What You Must Do Right Now
Homebuyers should get ready for what could be a more difficult mortgage approval procedure. Make sure your credit is in good standing and think about securing a rate as soon as possible because things might not get better right away.
For sellers, there's a chance that the number of eligible purchasers will decrease. Being flexible with terms and setting a competitive price for your home could be the difference in a deal being closed.

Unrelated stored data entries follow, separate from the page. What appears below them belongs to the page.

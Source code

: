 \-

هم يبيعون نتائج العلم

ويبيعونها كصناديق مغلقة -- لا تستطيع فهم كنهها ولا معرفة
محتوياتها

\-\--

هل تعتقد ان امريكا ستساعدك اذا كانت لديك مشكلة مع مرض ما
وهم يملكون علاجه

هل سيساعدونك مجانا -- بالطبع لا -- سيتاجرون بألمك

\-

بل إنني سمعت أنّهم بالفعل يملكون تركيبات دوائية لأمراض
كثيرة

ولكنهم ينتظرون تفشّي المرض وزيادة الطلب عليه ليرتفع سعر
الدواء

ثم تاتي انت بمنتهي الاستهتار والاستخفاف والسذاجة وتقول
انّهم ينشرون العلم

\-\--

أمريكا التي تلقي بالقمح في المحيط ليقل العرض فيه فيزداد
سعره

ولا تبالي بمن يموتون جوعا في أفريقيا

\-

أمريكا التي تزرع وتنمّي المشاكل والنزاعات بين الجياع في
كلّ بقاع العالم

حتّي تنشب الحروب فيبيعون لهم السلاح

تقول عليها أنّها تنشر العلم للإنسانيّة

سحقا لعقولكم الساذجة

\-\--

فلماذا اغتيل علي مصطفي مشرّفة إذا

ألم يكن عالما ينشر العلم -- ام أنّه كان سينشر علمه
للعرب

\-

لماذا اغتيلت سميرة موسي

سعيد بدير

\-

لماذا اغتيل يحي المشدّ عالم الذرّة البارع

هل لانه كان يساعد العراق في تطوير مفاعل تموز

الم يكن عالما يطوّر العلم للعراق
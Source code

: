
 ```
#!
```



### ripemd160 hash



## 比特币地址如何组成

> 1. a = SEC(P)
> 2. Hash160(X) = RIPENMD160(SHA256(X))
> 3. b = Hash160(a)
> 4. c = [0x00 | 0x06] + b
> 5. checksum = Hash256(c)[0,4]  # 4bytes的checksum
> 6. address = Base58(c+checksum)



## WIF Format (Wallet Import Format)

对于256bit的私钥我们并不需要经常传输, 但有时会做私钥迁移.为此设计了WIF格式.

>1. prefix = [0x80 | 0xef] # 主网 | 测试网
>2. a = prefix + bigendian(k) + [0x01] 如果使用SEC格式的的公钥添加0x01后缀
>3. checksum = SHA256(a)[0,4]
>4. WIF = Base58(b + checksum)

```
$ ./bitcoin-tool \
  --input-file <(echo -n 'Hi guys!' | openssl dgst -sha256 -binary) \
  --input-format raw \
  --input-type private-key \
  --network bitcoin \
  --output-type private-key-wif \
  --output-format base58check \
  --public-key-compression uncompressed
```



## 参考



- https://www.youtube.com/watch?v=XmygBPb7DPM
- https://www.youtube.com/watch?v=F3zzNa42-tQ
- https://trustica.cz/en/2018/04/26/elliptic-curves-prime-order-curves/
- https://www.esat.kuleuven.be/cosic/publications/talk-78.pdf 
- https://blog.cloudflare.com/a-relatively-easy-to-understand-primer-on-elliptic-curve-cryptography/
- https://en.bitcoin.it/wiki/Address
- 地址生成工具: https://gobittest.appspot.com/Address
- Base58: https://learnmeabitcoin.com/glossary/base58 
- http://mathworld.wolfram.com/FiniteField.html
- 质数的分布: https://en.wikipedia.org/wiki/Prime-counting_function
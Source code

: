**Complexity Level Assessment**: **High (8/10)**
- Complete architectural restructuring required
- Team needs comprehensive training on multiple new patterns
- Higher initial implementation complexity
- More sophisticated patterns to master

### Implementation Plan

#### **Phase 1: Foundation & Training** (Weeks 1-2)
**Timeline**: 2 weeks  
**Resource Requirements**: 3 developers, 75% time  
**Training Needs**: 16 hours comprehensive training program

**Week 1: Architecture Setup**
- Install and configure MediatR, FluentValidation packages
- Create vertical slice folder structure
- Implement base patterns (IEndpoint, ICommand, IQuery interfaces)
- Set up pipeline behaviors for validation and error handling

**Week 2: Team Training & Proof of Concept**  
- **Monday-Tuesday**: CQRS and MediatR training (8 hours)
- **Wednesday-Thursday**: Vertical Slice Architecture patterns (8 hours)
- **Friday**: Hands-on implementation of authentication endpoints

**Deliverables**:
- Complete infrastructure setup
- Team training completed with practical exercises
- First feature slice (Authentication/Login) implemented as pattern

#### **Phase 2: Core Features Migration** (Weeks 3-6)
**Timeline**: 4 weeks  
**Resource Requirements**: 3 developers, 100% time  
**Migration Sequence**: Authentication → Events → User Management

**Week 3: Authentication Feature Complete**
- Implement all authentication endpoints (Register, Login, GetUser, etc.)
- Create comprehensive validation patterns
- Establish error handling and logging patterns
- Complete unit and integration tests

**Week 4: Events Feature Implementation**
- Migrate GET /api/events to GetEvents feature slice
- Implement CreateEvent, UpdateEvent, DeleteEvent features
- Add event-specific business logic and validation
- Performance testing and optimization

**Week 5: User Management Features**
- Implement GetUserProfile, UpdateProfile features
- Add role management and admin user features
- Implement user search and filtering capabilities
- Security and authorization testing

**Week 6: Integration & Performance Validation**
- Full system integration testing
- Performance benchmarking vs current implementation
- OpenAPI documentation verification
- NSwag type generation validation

Investors should keep a careful eye on the larger economic indices. Although the short-term market may see volatility that affect both property values and rental demand, the long-term prognosis may still be favourable.
For sellers, there's a chance that the number of eligible purchasers will decrease. Being flexible with terms and setting a competitive price for your home could be the difference in a deal being closed.
Investors should keep a careful eye on the larger economic indices. Although the short-term market may see volatility that affect both property values and rental demand, the long-term prognosis may still be favourable.
Finally, even though reduced interest rates may seem like wonderful news, it appears that prudence is necessary due to the underlying economic fundamentals. Recovering may take longer and involve more obstacles than expected, particularly in the property market. To manage this unpredictable world, be aware, make plans in advance, and modify your techniques as necessary.
Arm yourself with the information you need to negotiate the complexity of the real estate market properly.